10 Alternating Scorpions

5/5 Kettlebell Halos

5/5 Kettlebell Windmills

5/5 Pistol Step-Downs

5/5 Single Arm Ring Rows




"Shoryuken"

For Time:

Fitness

5 Sets

10 Pull-Ups

15 Single DB Step Overs

1 RC or 2 Up Downs

9 Push Press

Performance

5 Sets

5 Bar Muscle-Ups

15 Single DB Step Overs

1 Legless Rope Climb

9 Push Press


Dumbbell: 22.5/15kg

Box: 24/20''

Rope Climb : 15ft Target

Push Press 50/35

Objectives / Stimulus / RPE / Workout Strategy

Goal: 11:00-15:00

Time CAp: 20 minutes 

Stimulus: Gymnastics Density

RPE: 8/10

Primary Objective: Complete each round in around 2:00-2:30

Secondary Objective: Unbroken Bar Muscle-Ups

The focus here is on gymnastics density.

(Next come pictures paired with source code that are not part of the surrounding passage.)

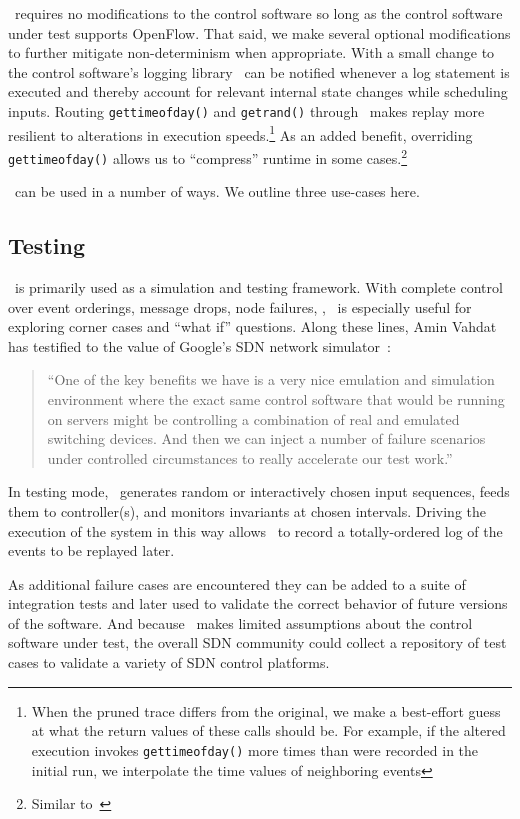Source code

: \projectname~requires
no modifications to the control software so long as the control software under test supports OpenFlow.
That said, we make several optional
modifications to further mitigate non-determinism when appropriate. With a
small change to the control software's logging library \projectname~can be
notified whenever a log statement is executed
and thereby account for relevant internal state changes while scheduling inputs.
Routing {\tt gettimeofday()} and {\tt getrand()} through
\projectname~makes replay more resilient to alterations in execution
speeds.\footnote{When the pruned trace differs from the original, we make a
best-effort guess at what the return values of these calls should be. For example,
if the altered execution invokes {\tt gettimeofday()} more times than were recorded
in the initial run, we interpolate the time values of neighboring events}
As an added benefit, overriding {\tt gettimeofday()} allows us to ``compress''
runtime in some cases.\footnote{Similar to~\cite{Gupta06toinfinity}}

\projectname~can be used in a number of ways. We outline three use-cases here.

\subsection{Testing}

\projectname~is primarily used as a simulation and testing framework.
With complete control over event orderings, message drops, node
failures, \etc, \projectname~is especially useful for exploring corner cases
and ``what if'' questions. Along these lines, Amin Vahdat
has testified to the value of Google's SDN network simulator~\cite{vadhat}:
\begin{quote}
``One of the key benefits we have is a very nice emulation and
simulation environment where the exact same control software that would be
running on servers might be controlling a combination of real and emulated
switching devices. And then we can inject a number of failure scenarios under
controlled circumstances to really accelerate our test work.''
\end{quote}

In testing mode, \projectname~generates random or interactively chosen input
sequences, feeds them to controller(s), and monitors invariants at chosen
intervals. Driving the
execution of the system in this way allows \projectname~to record a
totally-ordered log of the events to be replayed later.

As additional failure cases are encountered they can be added
to a suite of integration tests and later used to validate the correct
behavior of future versions of the software. And because \projectname~makes
limited assumptions about the control software under test, the overall SDN community
could collect a repository of test cases to validate a variety of
SDN control platforms.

We will have the opportunity to play with some Legless Rope Climbs as well as Bar Muscle-Ups today. We also have Handstand Push-Ups in as another high skill gymnastics exercise for the day, but the priority and emphasis will be on the Legless and Bar Muscle-Up, as the interference between the two and the density between will create some challenge and fatigue. Work to stay steady on the Bar Muscle-Ups, then quickly work through the Dumbbell Step-Overs before making your way up the rope to a 15ft target. Ideally we would scale to 10ft first, then move to a regular rope climb to 15ft. After that we should be able to hit the Barbell Push Press unbroken before making our way back to the rig for the next round of Bar Muscle Ups. Try to keep as close to 2 minutes per round here, with consistent transition times to keep this workout moving today.


Optional Accessories

For Quality:

4 Rounds (8:00 Clock)

:40 On/:20 Off

Station 1 - Strict Toes to Bar

Station 2 - Supine Chinese Plank Marching

Keep the toes to bar quality and strict, you do not need to go unbroken in any working window.